Don't buy an Android phone in China, boffins have warned, as they come crammed with preinstalled apps transmitting privacy-sensitive data to third-party domains without consent or notice.
The research, conducted by Haoyu Liu (University of Edinburgh), Douglas Leith (Trinity College Dublin), and Paul Patras (University of Edinburgh), suggests that private information leakage poses a serious tracking risk to mobile phone customers in China, even when they travel abroad in countries with stronger privacy laws.
In a paper titled "Android OS Privacy Under the Loupe – A Tale from the East," the trio of university boffins analyzed the Android system apps installed on the mobile handsets of three popular smartphone vendors in China: OnePlus, Xiaomi and Oppo Realme.

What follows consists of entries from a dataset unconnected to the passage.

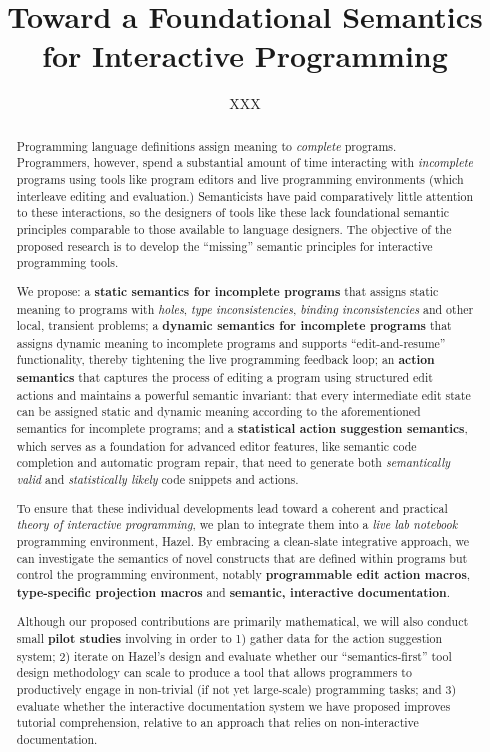\documentclass{purple}
\title{Toward a Foundational Semantics 
  \\ 
  for Interactive Programming}
\author{
XXX
}
\newcommand{\Hazel}[0]{\textsf{Hazel}\xspace}
\newcommand{\HazelEnv}[0]{\Hazel\xspace}
\begin{document}
\maketitle

\begin{abstract}
%
Programming language definitions assign meaning to \emph{complete}
programs.
%
Programmers, however, spend a substantial amount of time interacting
with \emph{incomplete} programs using tools like program editors and
live programming environments (which interleave editing and
evaluation.)
%
Semanticists have paid comparatively little attention to these
interactions, so the designers of tools like these lack foundational
semantic principles comparable to those available to language
designers.
%
The objective of the proposed research is to develop the ``missing''
semantic principles for interactive programming tools. 

We propose:
%
a \textbf{static semantics for incomplete programs} that assigns static meaning to programs with \emph{holes}, \emph{type inconsistencies}, \emph{binding inconsistencies} and other local, transient problems; 
%
a \textbf{dynamic semantics for incomplete programs} that assigns dynamic meaning to incomplete programs and supports ``edit-and-resume'' functionality, thereby tightening the live programming feedback loop;  
%
an \textbf{action semantics} that captures the process of editing a program using structured edit actions and maintains a powerful semantic invariant: that every intermediate edit state can be assigned static and dynamic meaning according to the aforementioned semantics for incomplete programs; and 
%
a \textbf{statistical action suggestion semantics}, which serves as a foundation for advanced editor features, like semantic code completion and automatic program repair, that need to generate both \emph{semantically valid} and \emph{statistically likely} code snippets and actions.

To ensure that these individual developments lead toward a coherent
and practical \emph{theory of interactive programming}, we plan to
integrate them into a \emph{live lab notebook} programming
environment, \HazelEnv. By embracing a clean-slate integrative
approach, we can investigate the semantics of novel constructs that
are defined within programs but control the programming environment,
notably \textbf{programmable edit action macros},
\textbf{type-specific projection macros} and \textbf{semantic,
  interactive documentation}.

Although our proposed contributions are primarily {mathematical}, we
will also conduct small \textbf{pilot studies} involving in order to
1) gather data for the action suggestion system; 2) iterate on
\HazelEnv's design and evaluate whether our ``semantics-first'' tool
design methodology can scale to produce a tool that allows programmers
to productively engage in non-trivial (if not yet large-scale)
programming tasks; and 3) evaluate whether the interactive
documentation system we have proposed improves tutorial comprehension,
relative to an approach that relies on non-interactive documentation.

\end{abstract}
\end{document}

The researchers looked specifically at the information transmitted by the operating system and system apps, in order to exclude user-installed software. They assume users have opted out of analytics and personalization, do not use any cloud storage or optional third-party services, and have not created an account on any platform run by the developer of the Android distribution. A sensible policy, but it doesn't seem to help much.
The pre-installed set of apps consists of Android AOSP packages, vendor code and third-party software. There are more than 30 third-party packages in each of the Android handsets with Chinese firmware, the paper says.
These include Chinese input apps like Baidu Input, IflyTek Input and Sogou Input on the Xiaomi Redmi Note 11. On the OnePlus 9R and Realme Q3 Pro, there's Baidu Map as a foreground navigation app and the AMap package, which runs continuously in the background. And there are also various news, video streaming, and online shopping apps bundled into the Chinese firmware.
Within this limited scope, the researchers found that Android handsets from the three named vendors "send a worrying amount of Personally Identifiable Information (PII) not only to the device vendor but also to service providers like Baidu and to Chinese mobile network operators."
The tested phones did so even when these network operators were not providing service – no SIM card was present or the SIM card was associated with a different network operator.
"The data we observe being transmitted includes persistent device identifiers (IMEI, MAC address, etc.), location identifiers (GPS coordinates, mobile network cell ID, etc.), user profiles (phone number, app usage patterns, app telemetry), and social connections (call/SMS history/time, contact phone numbers, etc.)," the researchers state in their paper.